School-Based Therapy Helps Students Succeed
Mobile, Ala. (PRWEB) August 12, 2014 -- While Gulf Coast families prepare for a new school year, stocking up on supplies and uniforms, AltaPointe is preparing to help make this school year a successful one for kids living with mental health issues. Six area school systems now have school-based therapists who work for AltaPointe.
“We have done this in a limited fashion for years,” Olivia Nettles, AltaPointe Children’s Outpatient Director, said. “We just have never had therapists doing this full time. School-based therapy is being recommended by the Alabama Departments of Mental Health and Education and is a national trend, as well.”
Time is of the essence when it comes to treating children with mental health issues. Staffing schools with onsite counselors allows for consistency and continuity of care for children. “Students and counselors are no longer waiting for parents to take off work and get them to their appointments. Therapy is real time, with real-life events,” Dr. Wanda Hannon, Mobile County Public Schools System’s Health and Social Services Supervisor, said.
During the 2013-2014 school year, AltaPointe’s therapists cared for well over 2, 000 students who made great strides to overcome mental health issues. Hannon reported tremendous improvement in behavior and attendance, not only for those students but for the entire school.

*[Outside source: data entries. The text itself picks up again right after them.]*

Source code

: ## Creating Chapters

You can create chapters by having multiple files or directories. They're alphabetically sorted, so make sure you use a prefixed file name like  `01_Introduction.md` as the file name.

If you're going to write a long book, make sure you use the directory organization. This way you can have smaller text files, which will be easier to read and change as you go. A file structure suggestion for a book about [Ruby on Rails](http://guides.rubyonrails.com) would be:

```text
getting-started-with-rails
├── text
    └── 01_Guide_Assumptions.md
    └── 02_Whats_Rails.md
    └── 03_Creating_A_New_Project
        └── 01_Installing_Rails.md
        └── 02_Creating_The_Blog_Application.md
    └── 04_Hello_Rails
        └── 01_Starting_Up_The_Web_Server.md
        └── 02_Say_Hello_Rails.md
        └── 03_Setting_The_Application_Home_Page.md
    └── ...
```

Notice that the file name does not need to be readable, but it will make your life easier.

With an increased collaboration between school counselors and teachers, our patients should experience a reduction in symptoms and an improvement in coping skills and other strengths in a shorter period of time, said school-based therapist Stephanie Pope.
Pope is a marriage and family therapist with seven years of experience working with families. “School-based therapy makes sense,” Pope said. “It puts school staff, parents, and therapists on the same page. Communication and compliance are two of the most important things for success in therapy; these are increased in school-based therapy.”
AltaPointe staff members are present at schools in Baldwin, Mobile, Chickasaw, Satsuma and Saraland. Services are planned to begin in Washington County in August.
Over the summer, Sandra Parker, MD, AltaPointe Chief Medical Officer, along with Nettles, presented information on AltaPointe’s school-based therapy at the National Association of School Nurses conference in San Antonio, Texas, in July. Hannon, asked them to present ‘Healthy Kids, Schools, and Communities: A Collaborative Model for Integrated School-based Mental Health Services’ at the conference to help others replicate this collaborative model of integrative mental health services in the school setting. They were joined by Denise Reimer, a MCPSS social worker, and Jennifer Langhinrichsen-Rohling, PhD.